UCB’s Fintepla (fenfluramine) oral solution has been recommended for marketing authorisation in the European Union (EU) for the treatment of seizures associated with Lennox-Gastaut syndrome (LGS), a rare, severe form of epilepsy.
The Committee for Medicinal Products for Human Use (CHMP) of the European Medicines Agency based its positive opinion on safety and efficacy data from a Phase III clinical trial.
The trial demonstrated adjunctive fenfluramine at a dose of 0.7/mg/kg/day provided a significantly greater reduction in the frequency of drop seizures compared to placebo.
The European Commission (EC) will deliver a final decision in Q1 2023.
“This positive CHMP opinion is a significant regulatory milestone towards providing a new treatment option to individuals – and their families – living with this rare epilepsy in the EU,” said Mike Davis, Head of Global Epilepsy & Rare Syndromes, UCB.
Additional data supporting the safety and efficacy of fenfluramine in LGS in the open label extension part of the study was recently published in Epilepsia.
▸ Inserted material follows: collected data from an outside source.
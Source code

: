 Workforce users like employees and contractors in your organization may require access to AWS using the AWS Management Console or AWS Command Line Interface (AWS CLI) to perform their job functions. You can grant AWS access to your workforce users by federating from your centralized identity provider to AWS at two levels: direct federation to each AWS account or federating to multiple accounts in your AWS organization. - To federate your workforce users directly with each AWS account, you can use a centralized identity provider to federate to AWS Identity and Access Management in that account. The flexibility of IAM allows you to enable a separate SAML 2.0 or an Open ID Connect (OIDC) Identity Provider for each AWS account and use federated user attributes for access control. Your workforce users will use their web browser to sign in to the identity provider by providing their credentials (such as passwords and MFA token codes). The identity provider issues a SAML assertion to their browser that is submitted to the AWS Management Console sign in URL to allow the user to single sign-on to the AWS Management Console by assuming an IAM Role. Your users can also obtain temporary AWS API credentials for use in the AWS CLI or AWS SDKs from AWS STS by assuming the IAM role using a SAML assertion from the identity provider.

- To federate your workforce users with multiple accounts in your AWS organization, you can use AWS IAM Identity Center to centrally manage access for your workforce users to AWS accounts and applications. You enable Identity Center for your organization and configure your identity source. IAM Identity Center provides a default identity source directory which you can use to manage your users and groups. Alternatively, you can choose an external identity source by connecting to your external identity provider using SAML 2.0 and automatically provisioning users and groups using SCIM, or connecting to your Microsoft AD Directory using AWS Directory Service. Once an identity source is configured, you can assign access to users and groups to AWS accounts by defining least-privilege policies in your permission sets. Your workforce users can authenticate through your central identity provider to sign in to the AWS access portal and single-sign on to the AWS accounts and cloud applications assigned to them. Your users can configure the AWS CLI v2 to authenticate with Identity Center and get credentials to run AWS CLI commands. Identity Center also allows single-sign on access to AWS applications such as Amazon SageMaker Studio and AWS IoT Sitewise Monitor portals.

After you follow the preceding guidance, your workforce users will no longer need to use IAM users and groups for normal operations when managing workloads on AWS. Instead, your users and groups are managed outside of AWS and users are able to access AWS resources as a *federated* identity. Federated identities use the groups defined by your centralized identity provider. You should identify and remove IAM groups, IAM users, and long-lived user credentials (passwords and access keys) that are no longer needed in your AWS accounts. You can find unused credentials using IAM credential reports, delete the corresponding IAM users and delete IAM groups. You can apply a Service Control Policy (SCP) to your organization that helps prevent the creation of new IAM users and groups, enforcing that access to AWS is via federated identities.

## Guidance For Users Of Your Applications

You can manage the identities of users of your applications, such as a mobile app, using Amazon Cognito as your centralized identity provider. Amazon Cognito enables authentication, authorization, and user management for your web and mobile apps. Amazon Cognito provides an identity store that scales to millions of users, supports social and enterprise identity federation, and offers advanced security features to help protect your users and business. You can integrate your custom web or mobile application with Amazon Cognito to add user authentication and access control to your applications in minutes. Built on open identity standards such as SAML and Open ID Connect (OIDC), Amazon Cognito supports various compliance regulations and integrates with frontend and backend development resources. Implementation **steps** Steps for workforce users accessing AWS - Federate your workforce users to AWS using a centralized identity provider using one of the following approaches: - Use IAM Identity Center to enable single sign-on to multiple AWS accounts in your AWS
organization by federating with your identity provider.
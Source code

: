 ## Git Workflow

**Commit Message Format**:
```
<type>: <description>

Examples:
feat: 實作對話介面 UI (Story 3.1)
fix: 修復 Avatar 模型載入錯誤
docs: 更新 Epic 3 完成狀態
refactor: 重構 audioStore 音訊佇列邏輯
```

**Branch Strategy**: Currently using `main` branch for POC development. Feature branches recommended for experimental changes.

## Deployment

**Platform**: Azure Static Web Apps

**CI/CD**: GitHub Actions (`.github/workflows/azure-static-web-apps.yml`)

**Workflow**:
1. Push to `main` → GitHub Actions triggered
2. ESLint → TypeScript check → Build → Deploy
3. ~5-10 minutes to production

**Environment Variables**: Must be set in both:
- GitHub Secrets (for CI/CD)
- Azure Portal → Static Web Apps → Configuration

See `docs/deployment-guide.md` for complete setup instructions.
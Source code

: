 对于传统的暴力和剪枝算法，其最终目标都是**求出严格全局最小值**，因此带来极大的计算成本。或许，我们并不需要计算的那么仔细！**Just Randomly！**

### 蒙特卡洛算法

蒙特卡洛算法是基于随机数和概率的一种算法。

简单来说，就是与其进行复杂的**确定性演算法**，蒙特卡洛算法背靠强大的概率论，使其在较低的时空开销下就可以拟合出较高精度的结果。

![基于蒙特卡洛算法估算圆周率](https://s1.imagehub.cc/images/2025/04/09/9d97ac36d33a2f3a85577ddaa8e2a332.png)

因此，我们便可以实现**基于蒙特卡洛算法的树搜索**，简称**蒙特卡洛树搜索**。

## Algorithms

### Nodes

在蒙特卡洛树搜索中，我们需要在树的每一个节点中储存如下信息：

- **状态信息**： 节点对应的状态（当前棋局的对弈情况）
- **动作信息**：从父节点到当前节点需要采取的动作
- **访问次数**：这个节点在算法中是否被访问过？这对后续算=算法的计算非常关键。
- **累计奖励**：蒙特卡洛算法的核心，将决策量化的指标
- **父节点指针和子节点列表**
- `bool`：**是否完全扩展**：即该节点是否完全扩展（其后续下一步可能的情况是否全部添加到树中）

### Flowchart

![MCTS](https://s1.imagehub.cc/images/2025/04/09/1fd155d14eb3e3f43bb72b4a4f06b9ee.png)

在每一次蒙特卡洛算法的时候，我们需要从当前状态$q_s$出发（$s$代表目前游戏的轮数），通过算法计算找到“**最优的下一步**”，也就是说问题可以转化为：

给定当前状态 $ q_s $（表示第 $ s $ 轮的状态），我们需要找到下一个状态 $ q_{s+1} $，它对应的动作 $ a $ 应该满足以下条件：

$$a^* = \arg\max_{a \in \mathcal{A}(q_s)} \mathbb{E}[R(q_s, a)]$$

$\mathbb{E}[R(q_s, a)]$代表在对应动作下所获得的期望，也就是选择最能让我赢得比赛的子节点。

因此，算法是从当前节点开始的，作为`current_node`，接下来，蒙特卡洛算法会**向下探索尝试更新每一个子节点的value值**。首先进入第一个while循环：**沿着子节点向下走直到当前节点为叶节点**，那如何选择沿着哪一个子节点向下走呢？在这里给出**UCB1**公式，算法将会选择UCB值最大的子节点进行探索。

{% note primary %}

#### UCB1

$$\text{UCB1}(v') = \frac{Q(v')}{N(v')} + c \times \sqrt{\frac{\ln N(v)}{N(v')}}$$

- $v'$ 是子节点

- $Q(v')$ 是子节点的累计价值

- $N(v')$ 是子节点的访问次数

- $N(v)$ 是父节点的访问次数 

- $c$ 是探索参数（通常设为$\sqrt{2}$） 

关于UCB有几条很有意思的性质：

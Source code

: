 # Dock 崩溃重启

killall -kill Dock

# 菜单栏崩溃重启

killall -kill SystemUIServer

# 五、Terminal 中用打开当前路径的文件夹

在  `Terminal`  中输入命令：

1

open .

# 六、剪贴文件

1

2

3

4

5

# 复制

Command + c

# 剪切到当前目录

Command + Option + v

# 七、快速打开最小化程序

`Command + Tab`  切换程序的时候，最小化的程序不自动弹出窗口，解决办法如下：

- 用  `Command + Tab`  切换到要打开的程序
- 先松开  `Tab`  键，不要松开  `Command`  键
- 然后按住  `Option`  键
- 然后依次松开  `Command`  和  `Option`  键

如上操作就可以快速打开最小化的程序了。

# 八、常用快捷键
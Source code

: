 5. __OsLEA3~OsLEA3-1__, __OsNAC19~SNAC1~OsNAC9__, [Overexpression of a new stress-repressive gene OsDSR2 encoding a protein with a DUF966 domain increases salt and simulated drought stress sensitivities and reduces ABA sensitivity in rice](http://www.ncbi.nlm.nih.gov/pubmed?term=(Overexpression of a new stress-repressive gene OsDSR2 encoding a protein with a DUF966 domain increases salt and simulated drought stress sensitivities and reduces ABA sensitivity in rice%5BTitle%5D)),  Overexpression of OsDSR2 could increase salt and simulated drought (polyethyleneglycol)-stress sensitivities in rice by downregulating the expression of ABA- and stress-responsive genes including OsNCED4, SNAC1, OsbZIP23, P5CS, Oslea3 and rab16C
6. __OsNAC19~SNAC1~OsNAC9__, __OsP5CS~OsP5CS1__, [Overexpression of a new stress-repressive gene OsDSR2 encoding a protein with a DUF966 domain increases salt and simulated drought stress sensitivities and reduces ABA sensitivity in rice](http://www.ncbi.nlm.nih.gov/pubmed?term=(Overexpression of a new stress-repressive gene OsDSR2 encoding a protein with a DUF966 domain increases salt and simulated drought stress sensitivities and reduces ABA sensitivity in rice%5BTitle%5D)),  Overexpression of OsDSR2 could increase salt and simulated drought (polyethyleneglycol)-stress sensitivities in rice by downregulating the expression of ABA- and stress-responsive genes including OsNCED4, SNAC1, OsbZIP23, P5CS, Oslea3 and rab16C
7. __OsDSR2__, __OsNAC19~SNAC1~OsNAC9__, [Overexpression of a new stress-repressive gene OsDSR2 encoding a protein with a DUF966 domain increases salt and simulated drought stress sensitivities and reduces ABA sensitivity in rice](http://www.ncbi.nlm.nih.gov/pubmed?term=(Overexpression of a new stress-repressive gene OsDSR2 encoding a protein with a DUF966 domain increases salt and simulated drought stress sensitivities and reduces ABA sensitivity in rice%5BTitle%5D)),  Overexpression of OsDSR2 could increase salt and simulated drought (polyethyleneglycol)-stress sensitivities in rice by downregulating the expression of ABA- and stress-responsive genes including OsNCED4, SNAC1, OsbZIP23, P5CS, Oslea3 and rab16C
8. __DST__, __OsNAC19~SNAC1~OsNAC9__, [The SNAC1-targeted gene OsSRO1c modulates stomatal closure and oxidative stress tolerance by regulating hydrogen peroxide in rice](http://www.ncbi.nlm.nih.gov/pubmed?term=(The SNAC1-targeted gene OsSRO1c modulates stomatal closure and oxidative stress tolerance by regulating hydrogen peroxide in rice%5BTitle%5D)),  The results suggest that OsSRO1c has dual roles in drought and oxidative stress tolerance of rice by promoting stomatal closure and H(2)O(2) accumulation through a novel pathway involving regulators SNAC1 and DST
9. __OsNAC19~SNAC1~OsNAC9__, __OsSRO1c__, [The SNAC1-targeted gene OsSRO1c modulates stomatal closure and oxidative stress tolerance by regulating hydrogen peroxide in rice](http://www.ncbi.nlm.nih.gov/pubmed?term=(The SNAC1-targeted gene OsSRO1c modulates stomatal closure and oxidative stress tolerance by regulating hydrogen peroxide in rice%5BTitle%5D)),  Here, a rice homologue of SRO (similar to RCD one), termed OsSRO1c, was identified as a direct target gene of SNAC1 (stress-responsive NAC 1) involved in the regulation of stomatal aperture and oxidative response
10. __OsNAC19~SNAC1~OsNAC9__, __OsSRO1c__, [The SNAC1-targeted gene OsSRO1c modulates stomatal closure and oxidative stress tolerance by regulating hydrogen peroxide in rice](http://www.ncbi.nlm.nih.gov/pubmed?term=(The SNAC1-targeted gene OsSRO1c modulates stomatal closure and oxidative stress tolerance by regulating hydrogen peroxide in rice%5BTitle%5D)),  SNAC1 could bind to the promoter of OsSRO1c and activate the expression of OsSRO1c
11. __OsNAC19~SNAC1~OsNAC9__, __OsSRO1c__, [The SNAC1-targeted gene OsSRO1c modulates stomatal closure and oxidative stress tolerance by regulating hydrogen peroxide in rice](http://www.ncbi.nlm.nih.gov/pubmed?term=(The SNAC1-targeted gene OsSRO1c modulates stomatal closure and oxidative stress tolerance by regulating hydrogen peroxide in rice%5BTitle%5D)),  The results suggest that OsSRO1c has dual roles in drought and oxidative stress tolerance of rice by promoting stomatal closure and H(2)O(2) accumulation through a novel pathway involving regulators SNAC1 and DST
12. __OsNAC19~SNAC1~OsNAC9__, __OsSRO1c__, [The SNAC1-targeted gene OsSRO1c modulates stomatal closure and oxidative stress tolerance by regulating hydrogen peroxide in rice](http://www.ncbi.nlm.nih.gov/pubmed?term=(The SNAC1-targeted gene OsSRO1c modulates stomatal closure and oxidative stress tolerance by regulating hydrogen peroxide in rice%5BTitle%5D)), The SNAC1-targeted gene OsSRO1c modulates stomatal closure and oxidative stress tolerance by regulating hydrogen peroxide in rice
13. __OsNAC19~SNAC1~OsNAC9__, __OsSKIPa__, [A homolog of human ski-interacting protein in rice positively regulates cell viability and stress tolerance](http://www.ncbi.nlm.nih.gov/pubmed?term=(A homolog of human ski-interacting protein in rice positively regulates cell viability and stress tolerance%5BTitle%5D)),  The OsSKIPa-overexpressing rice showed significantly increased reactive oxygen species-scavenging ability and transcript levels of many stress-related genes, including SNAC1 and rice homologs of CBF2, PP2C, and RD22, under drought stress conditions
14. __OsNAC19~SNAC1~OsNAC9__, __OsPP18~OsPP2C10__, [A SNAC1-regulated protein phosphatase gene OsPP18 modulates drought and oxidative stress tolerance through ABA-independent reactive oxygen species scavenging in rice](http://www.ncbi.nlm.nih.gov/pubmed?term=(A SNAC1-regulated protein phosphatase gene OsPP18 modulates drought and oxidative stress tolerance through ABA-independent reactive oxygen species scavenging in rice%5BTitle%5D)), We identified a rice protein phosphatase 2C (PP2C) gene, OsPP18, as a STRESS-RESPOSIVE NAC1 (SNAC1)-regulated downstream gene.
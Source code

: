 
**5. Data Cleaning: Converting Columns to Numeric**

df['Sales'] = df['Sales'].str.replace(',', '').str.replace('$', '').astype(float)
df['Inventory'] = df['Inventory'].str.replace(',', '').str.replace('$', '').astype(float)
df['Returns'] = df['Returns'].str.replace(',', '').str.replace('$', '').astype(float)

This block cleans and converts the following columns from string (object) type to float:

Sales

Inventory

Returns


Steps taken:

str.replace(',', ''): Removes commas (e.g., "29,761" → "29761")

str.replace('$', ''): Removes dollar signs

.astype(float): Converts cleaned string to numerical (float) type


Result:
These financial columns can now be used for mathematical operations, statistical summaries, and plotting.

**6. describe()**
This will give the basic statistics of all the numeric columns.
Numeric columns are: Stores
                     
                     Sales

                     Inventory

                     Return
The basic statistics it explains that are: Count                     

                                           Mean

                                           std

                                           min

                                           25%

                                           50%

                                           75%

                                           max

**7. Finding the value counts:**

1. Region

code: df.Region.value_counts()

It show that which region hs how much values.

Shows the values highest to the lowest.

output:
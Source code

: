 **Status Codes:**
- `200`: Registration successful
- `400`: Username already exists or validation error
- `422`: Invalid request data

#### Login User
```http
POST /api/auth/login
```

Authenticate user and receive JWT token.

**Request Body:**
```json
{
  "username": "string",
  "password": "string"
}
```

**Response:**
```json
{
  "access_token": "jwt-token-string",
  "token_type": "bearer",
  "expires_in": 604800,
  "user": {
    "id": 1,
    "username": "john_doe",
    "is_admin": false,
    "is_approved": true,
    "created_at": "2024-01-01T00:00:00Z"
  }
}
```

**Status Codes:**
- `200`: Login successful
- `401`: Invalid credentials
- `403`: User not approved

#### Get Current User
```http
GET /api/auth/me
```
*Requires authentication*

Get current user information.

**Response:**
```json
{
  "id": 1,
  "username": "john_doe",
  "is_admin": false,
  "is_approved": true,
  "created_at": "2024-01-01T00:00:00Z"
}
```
It showed that fenfluramine, when added to a patient’s current anti-epileptic treatment, was effective in reducing the frequency of multiple seizure types and was generally well tolerated during a median treatment duration of 364 days.
Fenfluramine is already approved in the US for the treatment of seizures associated with Lennox-Gastaut syndrome. It is also approved for the treatment of seizures associated with Dravet syndrome in the EU, US, and Japan.